ASSIGNMENT =>
Among the entries below, only the lines starting at the one with "Introducción al análisis" and ending at the one with "datos con Pandas", both included, are to be printed exactly.

DATA TO PROCESS =>

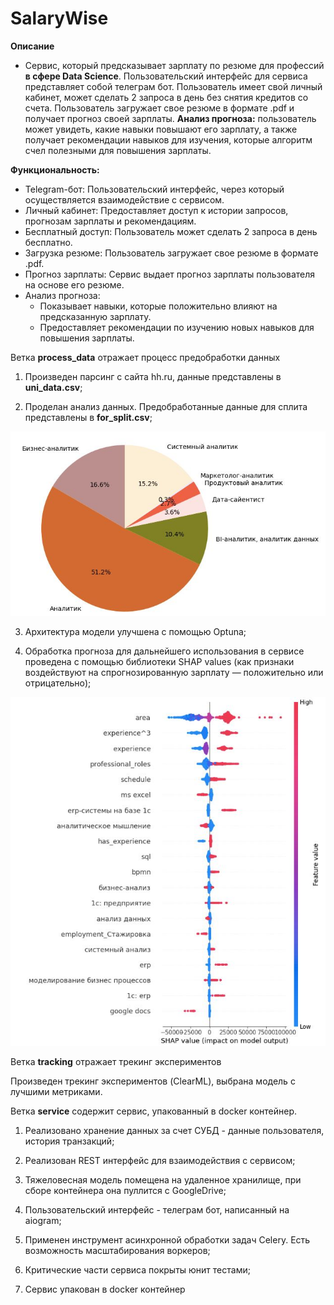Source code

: # SalaryWise

**Описание**

* Cервис, который предсказывает зарплату по резюме для профессий **в сфере Data Science**. Пользовательский интерфейс для сервиса представляет собой телеграм бот. Пользователь имеет свой личный кабинет, может сделать 2 запроса в день без снятия кредитов со счета. Пользователь загружает свое резюме в формате .pdf и получает прогноз своей зарплаты. **Анализ прогноза:** пользователь может увидеть, какие навыки повышают его зарплату, а также получает рекомендации навыков для изучения, которые алгоритм счел полезными для повышения зарплаты. 


**Функциональность:**

* Telegram-бот: Пользовательский интерфейс, через который осуществляется взаимодействие с сервисом. 
* Личный кабинет: Предоставляет доступ к истории запросов, прогнозам зарплаты и рекомендациям.
* Бесплатный доступ: Пользователь может сделать 2 запроса в день бесплатно.
* Загрузка резюме: Пользователь загружает свое резюме в формате .pdf.
* Прогноз зарплаты: Сервис выдает прогноз зарплаты пользователя на основе его резюме.
* Анализ прогноза: 
    * Показывает навыки, которые положительно влияют на предсказанную зарплату.
    * Предоставляет рекомендации по изучению новых навыков для повышения зарплаты. 


Ветка **process_data** отражает процесс предобработки данных 

1. Произведен парсинг с сайта hh.ru, данные представлены в **uni_data.csv**;

2. Проделан анализ данных. Предобработанные данные для сплита представлены в **for_split.csv**;

![](images/profs.jpg)

3. Архитектура модели улучшена с помощью Optuna;

4. Обработка прогноза для дальнейшего использования в сервисе проведена с помощью библиотеки SHAP values (как признаки воздействуют на спрогнозированную зарплату — положительно или отрицательно);

![Вклад признаков](images/shap.jpg)

Ветка **tracking** отражает трекинг экспериментов

Произведен трекинг экспериментов (ClearML), выбрана модель с лучшими метриками.

Ветка **service** содержит сервис, упакованный в docker контейнер. 

1. Реализовано хранение данных за счет СУБД - данные пользователя, история транзакций;

2. Реализован REST интерфейс для взаимодействия с сервисом;

3. Тяжеловесная модель помещена на удаленное хранилище, при сборе контейнера она пуллится с GoogleDrive;

4. Пользовательский интерфейс - телеграм бот, написанный на aiogram;

5. Применен инструмент асинхронной обработки задач Celery. Есть возможность масштабирования воркеров;

6. Критические части сервиса покрыты юнит тестами;

7. Сервис упакован в docker контейнер
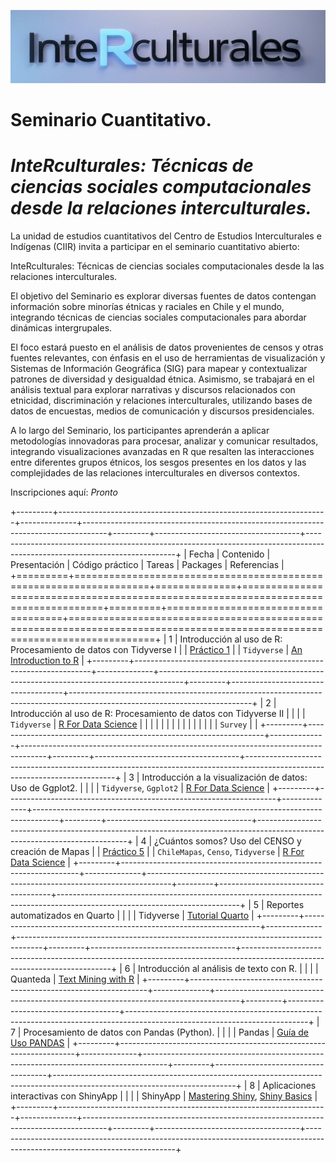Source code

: ![](img/curso-r1.png)

# Seminario Cuantitativo.

# ***InteRculturales:** Técnicas de ciencias sociales computacionales desde la relaciones interculturales.*

La unidad de estudios cuantitativos del Centro de Estudios Interculturales e Indígenas (CIIR) invita a participar en el seminario cuantitativo abierto:

InteRculturales: Técnicas de ciencias sociales computacionales desde la las relaciones interculturales.

El objetivo del Seminario es explorar diversas fuentes de datos contengan información sobre minorías étnicas y raciales en Chile y el mundo, integrando técnicas de ciencias sociales computacionales para abordar dinámicas intergrupales.

El foco estará puesto en el análisis de datos provenientes de censos y otras fuentes relevantes, con énfasis en el uso de herramientas de visualización y Sistemas de Información Geográfica (SIG) para mapear y contextualizar patrones de diversidad y desigualdad étnica. Asimismo, se trabajará en el análisis textual para explorar narrativas y discursos relacionados con etnicidad, discriminación y relaciones interculturales, utilizando bases de datos de encuestas, medios de comunicación y discursos presidenciales.

A lo largo del Seminario, los participantes aprenderán a aplicar metodologías innovadoras para procesar, analizar y comunicar resultados, integrando visualizaciones avanzadas en R que resalten las interacciones entre diferentes grupos étnicos, los sesgos presentes en los datos y las complejidades de las relaciones interculturales en diversos contextos.

Inscripciones aquí: *Pronto*

+---------+-------------------------------------------------------------------+--------------+------------------------------------------------------------------------------------+---------+------------------------------------+---------------------------------------------------------------------------------------------------------------------------+
| Fecha   | Contenido                                                         | Presentación | Código práctico                                                                    | Tareas  | Packages                           | Referencias                                                                                                               |
+=========+===================================================================+==============+====================================================================================+=========+====================================+===========================================================================================================================+
| 1       | Introducción al uso de R: Procesamiento de datos con Tidyverse I  |              | [Práctico 1](https://matdknu.github.io/cursoR-etnicidad/clases/clase1/clase1.html) |         | `Tidyverse`                        | [An Introduction to R](https://intro2r.com "An Introduction to R [Libro]")                                                |
+---------+-------------------------------------------------------------------+--------------+------------------------------------------------------------------------------------+---------+------------------------------------+---------------------------------------------------------------------------------------------------------------------------+
| 2       | Introducción al uso de R: Procesamiento de datos con Tidyverse II |              |                                                                                    |         | `Tidyverse`                        | [R For Data Science](https://r4ds.had.co.nz/ "R For Data Science")                                                        |
|         |                                                                   |              |                                                                                    |         |                                    |                                                                                                                           |
|         |                                                                   |              |                                                                                    |         | `Survey`                           |                                                                                                                           |
+---------+-------------------------------------------------------------------+--------------+------------------------------------------------------------------------------------+---------+------------------------------------+---------------------------------------------------------------------------------------------------------------------------+
| 3       | Introducción a la visualización de datos: Uso de Ggplot2.         |              |                                                                                    |         | `Tidyverse`, `Ggplot2`             | [R For Data Science](https://r4ds.had.co.nz/ "R For Data Science")                                                        |
+---------+-------------------------------------------------------------------+--------------+------------------------------------------------------------------------------------+---------+------------------------------------+---------------------------------------------------------------------------------------------------------------------------+
| 4       | ¿Cuántos somos? Uso del CENSO y creación de Mapas                 |              | [Práctico 5](https://matdknu.github.io/cursoR-etnicidad/clases/clase5/clase5.html) |         | `ChileMapas`, `Censo`, `Tidyverse` | [R For Data Science](https://r4ds.had.co.nz/ "R For Data Science")                                                        |
+---------+-------------------------------------------------------------------+--------------+------------------------------------------------------------------------------------+---------+------------------------------------+---------------------------------------------------------------------------------------------------------------------------+
| 5       | Reportes automatizados en Quarto                                  |              |                                                                                    |         | Tidyverse                          | [Tutorial Quarto](https://quarto.org/docs/get-started/hello/rstudio.html)                                                 |
+---------+-------------------------------------------------------------------+--------------+------------------------------------------------------------------------------------+---------+------------------------------------+---------------------------------------------------------------------------------------------------------------------------+
| 6       | Introducción al análisis de texto con R.                          |              |                                                                                    |         | Quanteda                           | [Text Mining with R](https://www.tidytextmining.com/)                                                                     |
+---------+-------------------------------------------------------------------+--------------+------------------------------------------------------------------------------------+---------+------------------------------------+---------------------------------------------------------------------------------------------------------------------------+
| 7       | Procesamiento de datos con Pandas (Python).                       |              |                                                                                    |         | Pandas                             | [Guía de Uso PANDAS](https://pandas.pydata.org/docs/user_guide/index.html)                                                |
+---------+-------------------------------------------------------------------+--------------+------------------------------------------------------------------------------------+---------+------------------------------------+---------------------------------------------------------------------------------------------------------------------------+
| 8       | Aplicaciones interactivas con ShinyApp                            |              |                                                                                    |         | ShinyApp                           | [Mastering Shiny](https://mastering-shiny.org), [Shiny Basics](https://shiny.posit.co/r/getstarted/shiny-basics/lesson1/) |
+---------+-------------------------------------------------------------------+--------------+------------------------------------------------------------------------------------+---------+------------------------------------+---------------------------------------------------------------------------------------------------------------------------+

WRITTEN REPLY =>
| 6       | Introducción al análisis de texto con R.                          |              |                                                                                    |         | Quanteda                           | [Text Mining with R](https://www.tidytextmining.com/)                                                                     |
+---------+-------------------------------------------------------------------+--------------+------------------------------------------------------------------------------------+---------+------------------------------------+---------------------------------------------------------------------------------------------------------------------------+
| 7       | Procesamiento de datos con Pandas (Python).                       |              |                                                                                    |         | Pandas                             | [Guía de Uso PANDAS](https://pandas.pydata.org/docs/user_guide/index.html)                                                |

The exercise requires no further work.